褒められて恥ずかしかったのか、照れくさかったのか、彼女は顔を真っ赤にして、下を向いた。
「私は、やるべきことをやっているだけだ」
口ごもりながらナタリーは返答する。
いつも毅然とした態度を見せているけれど、こういう表情を見ると、やっぱり年頃の女の子なんだと実感する。

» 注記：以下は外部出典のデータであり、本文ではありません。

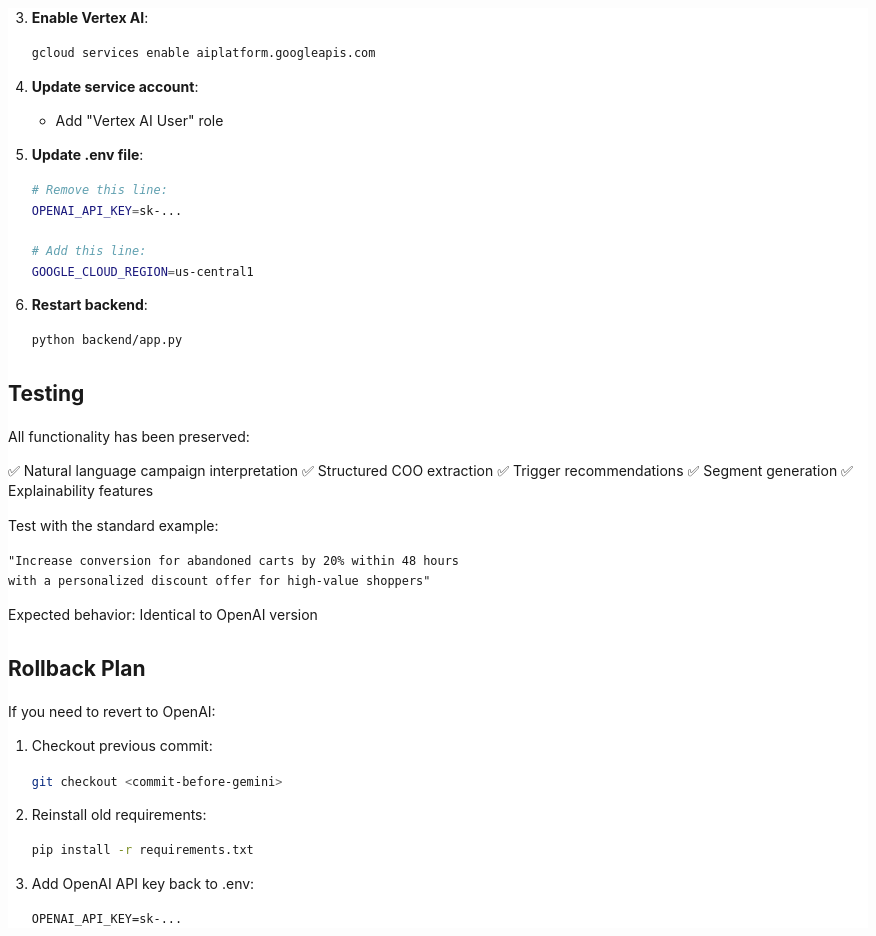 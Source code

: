 3. **Enable Vertex AI**:
   ```bash
   gcloud services enable aiplatform.googleapis.com
   ```

4. **Update service account**:
   - Add "Vertex AI User" role

5. **Update .env file**:
   ```bash
   # Remove this line:
   OPENAI_API_KEY=sk-...
   
   # Add this line:
   GOOGLE_CLOUD_REGION=us-central1
   ```

6. **Restart backend**:
   ```bash
   python backend/app.py
   ```

## Testing

All functionality has been preserved:

✅ Natural language campaign interpretation
✅ Structured COO extraction
✅ Trigger recommendations
✅ Segment generation
✅ Explainability features

Test with the standard example:
```
"Increase conversion for abandoned carts by 20% within 48 hours 
with a personalized discount offer for high-value shoppers"
```

Expected behavior: Identical to OpenAI version

## Rollback Plan

If you need to revert to OpenAI:

1. Checkout previous commit:
   ```bash
   git checkout <commit-before-gemini>
   ```

2. Reinstall old requirements:
   ```bash
   pip install -r requirements.txt
   ```

3. Add OpenAI API key back to .env:
   ```env
   OPENAI_API_KEY=sk-...
   ```
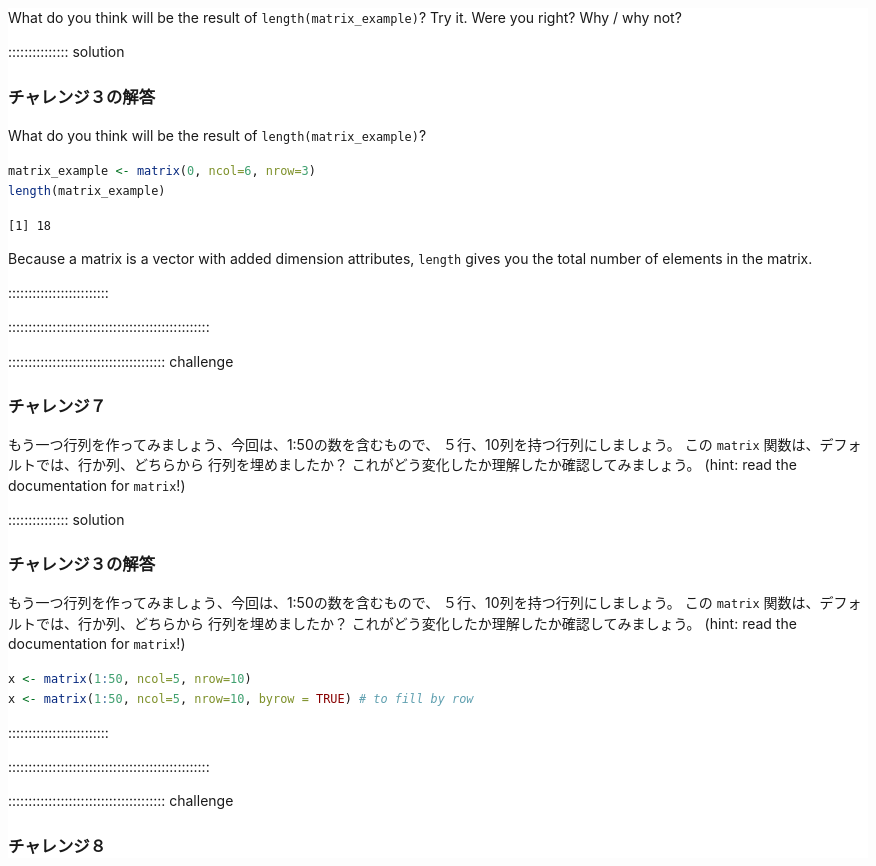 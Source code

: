 What do you think will be the result of
`length(matrix_example)`?
Try it.
Were you right? Why / why not?

:::::::::::::::  solution

### チャレンジ３の解答

What do you think will be the result of
`length(matrix_example)`?


``` r
matrix_example <- matrix(0, ncol=6, nrow=3)
length(matrix_example)
```

``` output
[1] 18
```

Because a matrix is a vector with added dimension attributes, `length`
gives you the total number of elements in the matrix.

:::::::::::::::::::::::::

::::::::::::::::::::::::::::::::::::::::::::::::::

:::::::::::::::::::::::::::::::::::::::  challenge

### チャレンジ７

もう一つ行列を作ってみましょう、今回は、1:50の数を含むもので、 ５行、10列を持つ行列にしましょう。
この `matrix` 関数は、デフォルトでは、行か列、どちらから 行列を埋めましたか？
これがどう変化したか理解したか確認してみましょう。
(hint: read the documentation for `matrix`!)

:::::::::::::::  solution

### チャレンジ３の解答

もう一つ行列を作ってみましょう、今回は、1:50の数を含むもので、 ５行、10列を持つ行列にしましょう。
この `matrix` 関数は、デフォルトでは、行か列、どちらから 行列を埋めましたか？
これがどう変化したか理解したか確認してみましょう。
(hint: read the documentation for `matrix`!)


``` r
x <- matrix(1:50, ncol=5, nrow=10)
x <- matrix(1:50, ncol=5, nrow=10, byrow = TRUE) # to fill by row
```

:::::::::::::::::::::::::

::::::::::::::::::::::::::::::::::::::::::::::::::

:::::::::::::::::::::::::::::::::::::::  challenge

### チャレンジ８
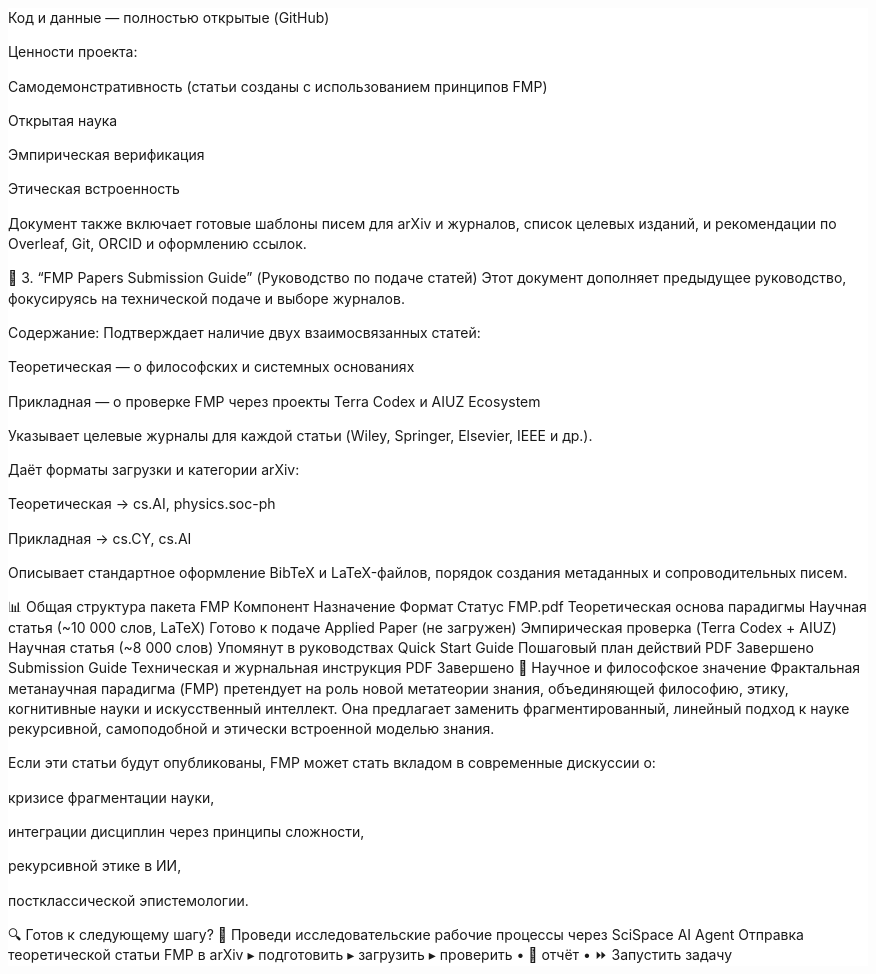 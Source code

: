 Код и данные — полностью открытые (GitHub)

Ценности проекта:

Самодемонстративность (статьи созданы с использованием принципов FMP)

Открытая наука

Эмпирическая верификация

Этическая встроенность

Документ также включает готовые шаблоны писем для arXiv и журналов, список целевых изданий, и рекомендации по Overleaf, Git, ORCID и оформлению ссылок.

🧩 3. “FMP Papers Submission Guide” (Руководство по подаче статей)
Этот документ дополняет предыдущее руководство, фокусируясь на технической подаче и выборе журналов.

Содержание:
Подтверждает наличие двух взаимосвязанных статей:

Теоретическая — о философских и системных основаниях

Прикладная — о проверке FMP через проекты Terra Codex и AIUZ Ecosystem

Указывает целевые журналы для каждой статьи (Wiley, Springer, Elsevier, IEEE и др.).

Даёт форматы загрузки и категории arXiv:

Теоретическая → cs.AI, physics.soc-ph

Прикладная → cs.CY, cs.AI

Описывает стандартное оформление BibTeX и LaTeX-файлов, порядок создания метаданных и сопроводительных писем.

📊 Общая структура пакета FMP
Компонент	Назначение	Формат	Статус
FMP.pdf	Теоретическая основа парадигмы	Научная статья (~10 000 слов, LaTeX)	Готово к подаче
Applied Paper (не загружен)	Эмпирическая проверка (Terra Codex + AIUZ)	Научная статья (~8 000 слов)	Упомянут в руководствах
Quick Start Guide	Пошаговый план действий	PDF	Завершено
Submission Guide	Техническая и журнальная инструкция	PDF	Завершено
🧾 Научное и философское значение
Фрактальная метанаучная парадигма (FMP) претендует на роль новой метатеории знания, объединяющей философию, этику, когнитивные науки и искусственный интеллект.
Она предлагает заменить фрагментированный, линейный подход к науке рекурсивной, самоподобной и этически встроенной моделью знания.

Если эти статьи будут опубликованы, FMP может стать вкладом в современные дискуссии о:

кризисе фрагментации науки,

интеграции дисциплин через принципы сложности,

рекурсивной этике в ИИ,

постклассической эпистемологии.

🔍 Готов к следующему шагу?
🚀 Проведи исследовательские рабочие процессы через SciSpace AI Agent
Отправка теоретической статьи FMP в arXiv
▸ подготовить ▸ загрузить ▸ проверить • 📝 отчёт • ⏩ Запустить задачу
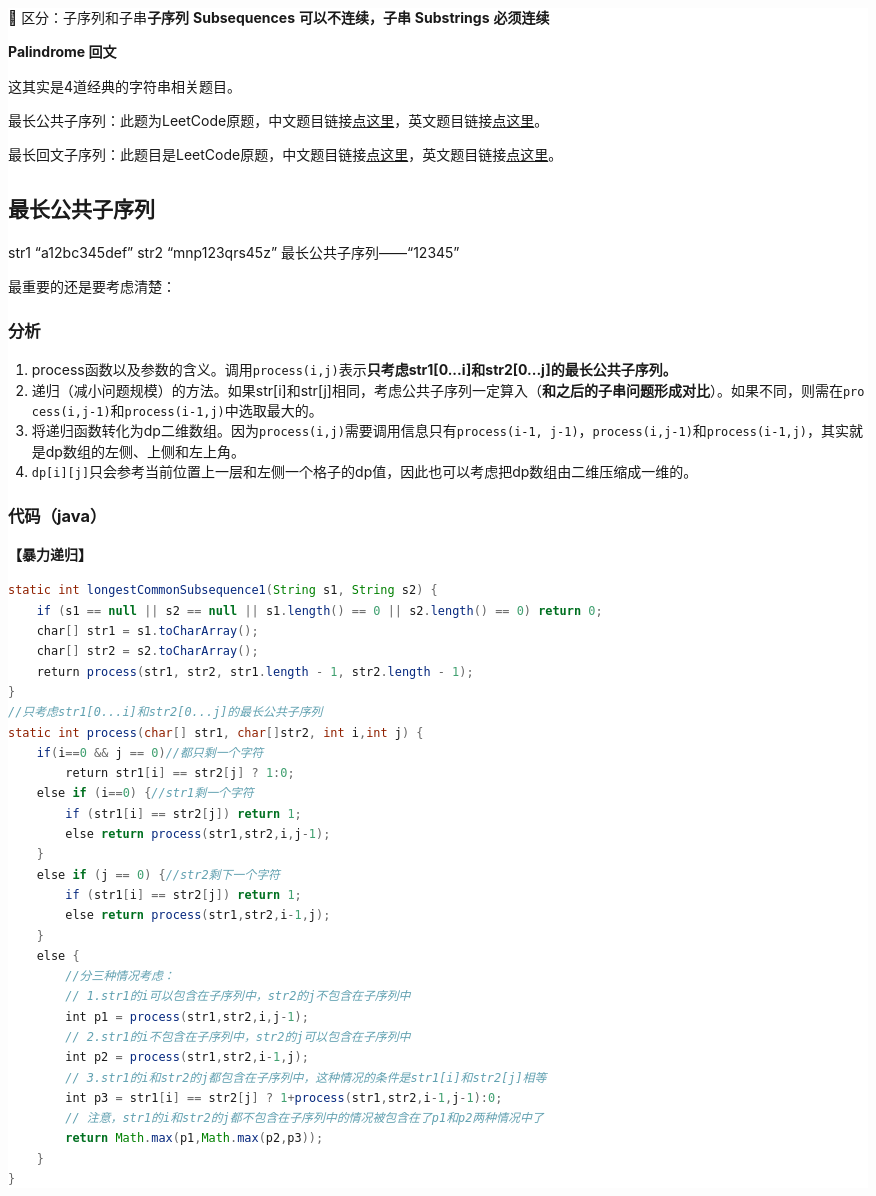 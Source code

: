 🔵 区分：子序列和子串**子序列** **Subsequences** **可以不连续，子串** **Substrings** **必须连续**

**Palindrome 回文**

这其实是4道经典的字符串相关题目。

最长公共子序列：此题为LeetCode原题，中文题目链接[点这里](https://leetcode.cn/problems/longest-common-subsequence/)，英文题目链接[点这里](https://leetcode.com/problems/longest-common-subsequence/)。

最长回文子序列：此题目是LeetCode原题，中文题目链接[点这里](https://leetcode.cn/problems/longest-palindromic-subsequence/)，英文题目链接[点这里](https://leetcode.com/problems/longest-palindromic-subsequence/)。





## 最长公共子序列

str1 “a12bc345def” 
str2 “mnp123qrs45z” 
最长公共子序列——“12345”

最重要的还是要考虑清楚：

### 分析

1. process函数以及参数的含义。调用`process(i,j)`表示**只考虑str1[0...i]和str2[0...j]的最长公共子序列。**
2. 递归（减小问题规模）的方法。如果str[i]和str[j]相同，考虑公共子序列一定算入（**和之后的子串问题形成对比**）。如果不同，则需在`process(i,j-1)`和`process(i-1,j)`中选取最大的。
3. 将递归函数转化为dp二维数组。因为`process(i,j)`需要调用信息只有`process(i-1, j-1)`，`process(i,j-1)`和`process(i-1,j)`，其实就是dp数组的左侧、上侧和左上角。
4. `dp[i][j]`只会参考当前位置上一层和左侧一个格子的dp值，因此也可以考虑把dp数组由二维压缩成一维的。

### 代码（java）

**【暴力递归】**

```java
static int longestCommonSubsequence1(String s1, String s2) {
    if (s1 == null || s2 == null || s1.length() == 0 || s2.length() == 0) return 0;
    char[] str1 = s1.toCharArray();
    char[] str2 = s2.toCharArray();
    return process(str1, str2, str1.length - 1, str2.length - 1);
}
//只考虑str1[0...i]和str2[0...j]的最长公共子序列
static int process(char[] str1, char[]str2, int i,int j) {
    if(i==0 && j == 0)//都只剩一个字符
        return str1[i] == str2[j] ? 1:0;
    else if (i==0) {//str1剩一个字符
        if (str1[i] == str2[j]) return 1;
        else return process(str1,str2,i,j-1);
    }
    else if (j == 0) {//str2剩下一个字符
        if (str1[i] == str2[j]) return 1;
        else return process(str1,str2,i-1,j);
    }
    else {
        //分三种情况考虑：
        // 1.str1的i可以包含在子序列中，str2的j不包含在子序列中
        int p1 = process(str1,str2,i,j-1);
        // 2.str1的i不包含在子序列中，str2的j可以包含在子序列中
        int p2 = process(str1,str2,i-1,j);
        // 3.str1的i和str2的j都包含在子序列中，这种情况的条件是str1[i]和str2[j]相等
        int p3 = str1[i] == str2[j] ? 1+process(str1,str2,i-1,j-1):0;
        // 注意，str1的i和str2的j都不包含在子序列中的情况被包含在了p1和p2两种情况中了
        return Math.max(p1,Math.max(p2,p3));
    }
}
```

しかしその裏では、彼女は戦争に参加し、数々の酷い有様を見てきたのだろう。
それは、アシュリーも同じはずだ。
「ここにいる間はさ、次期国王とか、戦争とか、気にせずに自由に生きてほしいな。忘れるな、なんて口が裂けても言えないけれど、僕は、ただ君達に幸せに生きてほしい」
「自由、か。私には縁遠い話だな」
フン、とナタリーは鼻を鳴らし、自室に戻った。
丁度そのタイミングで頼んでいた出前がやってきて、瀧本はその応対のために玄関に向かった。
「ナタリー、出前来たよ。一緒に食べよう」
「……ちょっと待っていろ」
彼女の声は少しだけ沈んでいた。
心配だが、今は何を言っても火に油だろう。
先に食べてるよ、とだけ伝え、瀧本はアシュリーと共にラーメンを啜る。
インスタントをいくつか食しているからか、既に彼女自身ラーメンの食べ方自体はマスターしているようだ。
しばらく経って、ナタリーもリビングにやってきた。
当然ナタリーはラーメン自体見るのが初めてらしく、じろじろといろんな角度からラーメンを観察していた。
「普通に食べられるから。ほら、こうやって」
瀧本はナタリーに見せるように食べ方を実演する。
それをマネするように、ナタリーは箸を持ち、ずるずると麺を啜った。
「……美味しいな」
「だろ?」
ナタリーの箸が止まらない。
よく見ると、彼女の口元は綻んでいた。
初めてナタリーの笑顔を見れた気がする。
やっぱり姉妹揃って、笑った顔が一番似合っている。